PURPOSE: Mean heart dose (MHD) correlates with late cardiac toxicity among survivors of lymphoma receiving involved-field radiation therapy (IFRT). We investigated MHD and cardiac substructure dose across older and newer radiation fields and techniques to understand the value of evaluating MHD alone. METHODS AND MATERIALS: After institutional review board approval, we developed a database of dosimetry plans for 40 patients with mediastinal lymphoma, which included IFRT (anterior-posterior and posterior-anterior), involved-site radiation therapy (ISRT) + 3-dimensional conformal radiation therapy (3DCRT), ISRT + intensity modulated radiation therapy, and ISRT + proton therapy plans for each patient.
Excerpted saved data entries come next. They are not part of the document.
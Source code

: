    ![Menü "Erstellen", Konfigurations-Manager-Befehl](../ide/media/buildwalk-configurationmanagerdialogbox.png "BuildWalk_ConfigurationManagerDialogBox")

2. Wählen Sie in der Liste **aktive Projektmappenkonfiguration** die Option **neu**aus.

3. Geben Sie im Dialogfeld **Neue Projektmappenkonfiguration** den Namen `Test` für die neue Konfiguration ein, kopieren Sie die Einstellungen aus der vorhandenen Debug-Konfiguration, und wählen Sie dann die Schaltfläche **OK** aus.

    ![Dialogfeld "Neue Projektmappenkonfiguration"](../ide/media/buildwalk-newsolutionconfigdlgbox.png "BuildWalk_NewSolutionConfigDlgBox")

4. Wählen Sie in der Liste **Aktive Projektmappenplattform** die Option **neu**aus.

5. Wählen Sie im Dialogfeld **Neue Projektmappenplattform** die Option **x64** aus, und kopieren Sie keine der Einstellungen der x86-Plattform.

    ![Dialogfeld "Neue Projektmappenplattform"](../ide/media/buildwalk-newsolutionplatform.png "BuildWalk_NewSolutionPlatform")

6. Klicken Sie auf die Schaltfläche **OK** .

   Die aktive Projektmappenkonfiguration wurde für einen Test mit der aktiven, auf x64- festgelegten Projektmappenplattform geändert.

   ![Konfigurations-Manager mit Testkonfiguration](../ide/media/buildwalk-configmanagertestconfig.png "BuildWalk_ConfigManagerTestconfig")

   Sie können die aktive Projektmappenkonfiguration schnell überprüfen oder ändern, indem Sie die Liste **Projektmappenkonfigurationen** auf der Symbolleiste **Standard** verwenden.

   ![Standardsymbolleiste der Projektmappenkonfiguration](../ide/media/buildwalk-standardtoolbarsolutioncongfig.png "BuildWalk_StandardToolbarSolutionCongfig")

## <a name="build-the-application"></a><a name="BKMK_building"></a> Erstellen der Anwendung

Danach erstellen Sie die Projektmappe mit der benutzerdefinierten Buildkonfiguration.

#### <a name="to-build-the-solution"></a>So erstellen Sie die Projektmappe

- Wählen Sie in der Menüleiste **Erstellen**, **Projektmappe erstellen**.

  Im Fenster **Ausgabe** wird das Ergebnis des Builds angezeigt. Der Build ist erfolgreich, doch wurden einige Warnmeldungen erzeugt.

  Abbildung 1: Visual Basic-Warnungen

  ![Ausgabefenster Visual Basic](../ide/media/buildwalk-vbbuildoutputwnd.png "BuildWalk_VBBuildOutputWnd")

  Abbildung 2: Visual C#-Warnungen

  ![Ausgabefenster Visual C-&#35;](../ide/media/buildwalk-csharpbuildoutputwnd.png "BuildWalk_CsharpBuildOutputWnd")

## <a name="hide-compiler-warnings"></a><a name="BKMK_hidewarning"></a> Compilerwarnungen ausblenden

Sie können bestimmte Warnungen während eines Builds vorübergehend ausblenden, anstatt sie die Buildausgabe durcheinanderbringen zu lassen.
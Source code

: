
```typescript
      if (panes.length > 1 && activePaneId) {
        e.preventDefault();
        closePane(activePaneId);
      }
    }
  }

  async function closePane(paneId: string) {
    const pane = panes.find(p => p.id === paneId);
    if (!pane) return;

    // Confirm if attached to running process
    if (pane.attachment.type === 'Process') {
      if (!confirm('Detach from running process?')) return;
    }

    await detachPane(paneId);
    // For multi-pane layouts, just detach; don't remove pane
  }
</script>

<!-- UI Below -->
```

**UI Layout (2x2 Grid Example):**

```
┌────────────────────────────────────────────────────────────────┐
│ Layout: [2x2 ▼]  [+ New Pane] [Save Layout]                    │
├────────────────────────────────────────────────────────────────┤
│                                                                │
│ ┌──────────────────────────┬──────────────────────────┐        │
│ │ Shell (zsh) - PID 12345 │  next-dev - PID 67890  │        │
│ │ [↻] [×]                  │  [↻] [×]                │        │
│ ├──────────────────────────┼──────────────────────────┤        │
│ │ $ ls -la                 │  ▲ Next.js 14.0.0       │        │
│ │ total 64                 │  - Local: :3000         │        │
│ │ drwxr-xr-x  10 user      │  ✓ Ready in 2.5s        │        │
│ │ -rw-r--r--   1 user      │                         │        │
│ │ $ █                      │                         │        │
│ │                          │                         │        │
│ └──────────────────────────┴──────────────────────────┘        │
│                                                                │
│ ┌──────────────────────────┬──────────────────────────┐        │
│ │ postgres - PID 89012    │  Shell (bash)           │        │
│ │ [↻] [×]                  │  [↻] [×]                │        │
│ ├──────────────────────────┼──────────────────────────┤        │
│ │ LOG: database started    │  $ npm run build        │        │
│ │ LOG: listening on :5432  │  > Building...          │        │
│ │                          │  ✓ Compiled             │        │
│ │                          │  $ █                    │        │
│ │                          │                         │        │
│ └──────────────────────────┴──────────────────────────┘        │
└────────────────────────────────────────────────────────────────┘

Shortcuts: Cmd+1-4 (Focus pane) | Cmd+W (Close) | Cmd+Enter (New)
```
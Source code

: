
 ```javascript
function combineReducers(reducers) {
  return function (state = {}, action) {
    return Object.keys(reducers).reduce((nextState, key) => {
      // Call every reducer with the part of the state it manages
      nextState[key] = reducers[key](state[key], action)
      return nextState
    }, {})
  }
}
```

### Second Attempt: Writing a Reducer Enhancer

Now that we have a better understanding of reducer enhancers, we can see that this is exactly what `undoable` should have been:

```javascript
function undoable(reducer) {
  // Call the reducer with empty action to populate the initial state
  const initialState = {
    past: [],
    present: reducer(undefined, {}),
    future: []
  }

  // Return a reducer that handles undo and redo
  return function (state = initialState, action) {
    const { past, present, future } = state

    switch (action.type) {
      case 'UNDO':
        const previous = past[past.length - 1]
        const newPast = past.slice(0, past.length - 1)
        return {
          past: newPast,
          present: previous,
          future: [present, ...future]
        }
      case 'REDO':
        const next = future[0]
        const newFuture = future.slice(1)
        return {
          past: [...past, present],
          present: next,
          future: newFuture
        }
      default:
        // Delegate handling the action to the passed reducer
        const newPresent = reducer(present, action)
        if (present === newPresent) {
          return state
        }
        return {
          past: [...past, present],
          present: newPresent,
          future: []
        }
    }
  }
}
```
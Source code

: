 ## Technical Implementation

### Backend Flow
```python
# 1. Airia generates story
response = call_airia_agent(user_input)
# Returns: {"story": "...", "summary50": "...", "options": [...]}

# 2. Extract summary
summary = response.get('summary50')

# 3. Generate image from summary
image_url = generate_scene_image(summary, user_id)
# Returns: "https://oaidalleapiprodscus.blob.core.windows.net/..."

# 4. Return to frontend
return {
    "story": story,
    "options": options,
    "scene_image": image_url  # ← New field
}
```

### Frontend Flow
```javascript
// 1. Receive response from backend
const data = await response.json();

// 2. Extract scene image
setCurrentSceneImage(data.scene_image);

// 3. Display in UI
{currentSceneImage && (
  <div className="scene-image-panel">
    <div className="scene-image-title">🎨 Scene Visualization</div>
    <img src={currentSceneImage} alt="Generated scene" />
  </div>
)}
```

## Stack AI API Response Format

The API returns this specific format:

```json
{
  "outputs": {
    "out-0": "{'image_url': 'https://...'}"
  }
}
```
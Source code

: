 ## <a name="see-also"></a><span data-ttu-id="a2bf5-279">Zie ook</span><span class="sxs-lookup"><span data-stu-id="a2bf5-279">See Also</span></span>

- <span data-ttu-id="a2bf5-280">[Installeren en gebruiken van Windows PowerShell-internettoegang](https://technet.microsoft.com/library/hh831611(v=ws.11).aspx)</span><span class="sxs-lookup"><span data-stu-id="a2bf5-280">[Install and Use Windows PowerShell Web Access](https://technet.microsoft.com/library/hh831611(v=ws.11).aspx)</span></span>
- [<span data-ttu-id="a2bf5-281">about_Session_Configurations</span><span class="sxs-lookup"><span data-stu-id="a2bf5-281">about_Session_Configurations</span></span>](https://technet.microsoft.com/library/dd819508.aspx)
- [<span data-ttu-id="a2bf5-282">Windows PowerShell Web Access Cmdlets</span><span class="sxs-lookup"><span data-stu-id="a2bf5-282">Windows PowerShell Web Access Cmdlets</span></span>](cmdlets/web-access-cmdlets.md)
Each plan was evaluated for dose to the heart and cardiac substructures, including the right and left ventricles (RV, LV) and atria (RA, LA); tricuspid, mitral (MV), and aortic valves; and left anterior descending coronary artery (LAD). Correlation between MHD and cardiac substructure dose was assessed with linear regression. A correlation was considered very strong, strong, moderate, or weak if the r was ≥0.8, 0.6-0.79, 0.4-0.59, or <0.4, respectively. RESULTS: A very strong correlation was observed between MHD and the mean cardiac substructure dose for each plan as follows: IFRT-LV, RV, LA, MV and LAD; ISRT + 3DCRT-LV, RV, MV, TV, and LA; ISRT + intensity modulated radiation therapy-LV and RV; ISRT + proton therapy-none. The following strong correlations were observed: IFRT-RA; ISRT + 3DCRT-LAD, RA, AV; ISRT + IMRT-LA, RA, LAD, AV, TV, and MV; ISRT + proton therapy-LV only. CONCLUSIONS: In the management of mediastinal lymphoma, more conformal treatment techniques can lead to more heterogeneous dose distributions across the heart, which translate into weaker relationships between mean heart dose and mean cardiac substructure doses. Consequently, models for assessing the risk of cardiac toxicity after radiation therapy that rely on MHD can be misleading when using modern treatment fields and techniques. Contouring the cardiac substructures and evaluating their dose is important when using contemporary RT.